- Lower Beulah
- Coordinates: 41°26′59″S 146°24′36″E﻿ / ﻿41.4497°S 146.4101°E
- Country: Australia
- State: Tasmania
- Region: North-west and west
- LGA: Kentish;
- Location: 17 km (11 mi) SE of Sheffield;

Government
- • State electorate: Lyons;
- • Federal division: Lyons;

Population
- • Total: 55 (2016 census)
- Postcode: 7306
Localities around Lower Beulah
| Stoodley | Stoodley | Kimberley |
| Beulah | Lower Beulah | Kimberley, Weegena |
| Mole Creek | Mole Creek | Mole Creek |

= Lower Beulah =

Lower Beulah is a rural locality in the local government area (LGA) of Kentish in the North-west and west LGA region of Tasmania. The locality is about 17 km south-east of the town of Sheffield. The 2016 census recorded a population of 55.

==History==
Lower Beulah was gazetted as a locality in 1965.

The name Beulah is Biblical in origin It is believed to mean, among other things, “the gates of heaven”. Gold was once mined in the locality.

==Geography==
The Mersey River forms part of the eastern boundary. The Dasher River, a tributary of the Mersey, forms a small part of the northern boundary.
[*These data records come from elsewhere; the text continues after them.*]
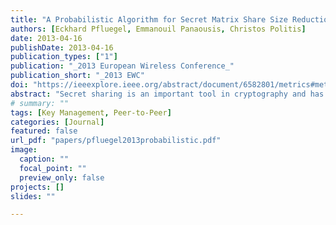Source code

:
 ```yaml
---
title: "A Probabilistic Algorithm for Secret Matrix Share Size Reduction"
authors: [Eckhard Pfluegel, Emmanouil Panaousis, Christos Politis]
date: 2013-04-16
publishDate: 2013-04-16
publication_types: ["1"]
publication: "_2013 European Wireless Conference_"
publication_short: "_2013 EWC"
doi: "https://ieeexplore.ieee.org/abstract/document/6582801/metrics#metrics"
abstract: "Secret sharing is an important tool in cryptography and has many applications for wireless networks. This paper is motivated by the need for space-efficient secret sharing schemes. We first propose a simple probabilistic algorithm which can be used, prior to secret sharing, in order to split a given secret into public and private data. The public data can be made openly available, and any specific secret sharing method can be used in order to share the private data. We then show that, combined with a previously published space-efficient single secret sharing method, this yields a novel probabilistic matrix-based online multi-secret sharing method with small expected share size. In particular, compared with other matrix-based approaches, our scheme is of similar expected computational cost but smaller share size. Finally, we report on an implementation of our method and evaluate its performance. Our algorithm could be useful to design efficient secret sharing applications for wireless networks, in particular mobile ad-hoc networks, in areas such as secure routing, data transmission or key management."
# summary: ""
tags: [Key Management, Peer-to-Peer]
categories: [Journal]
featured: false
url_pdf: "papers/pfluegel2013probabilistic.pdf"
image:
  caption: ""
  focal_point: ""
  preview_only: false
projects: []
slides: ""

---
```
The Minnow River forms part of the western boundary before flowing through to form part of the eastern, where it then joins the Dasher at the north-east corner.

==Road infrastructure==
Route C159 (Lower Beulah Road / Dynans Bridge Road) runs from the north-west to the village in the centre, and then to the east, where it exits. Route C157, a continuation of Lower Beulah Road, runs west from the village until it exits.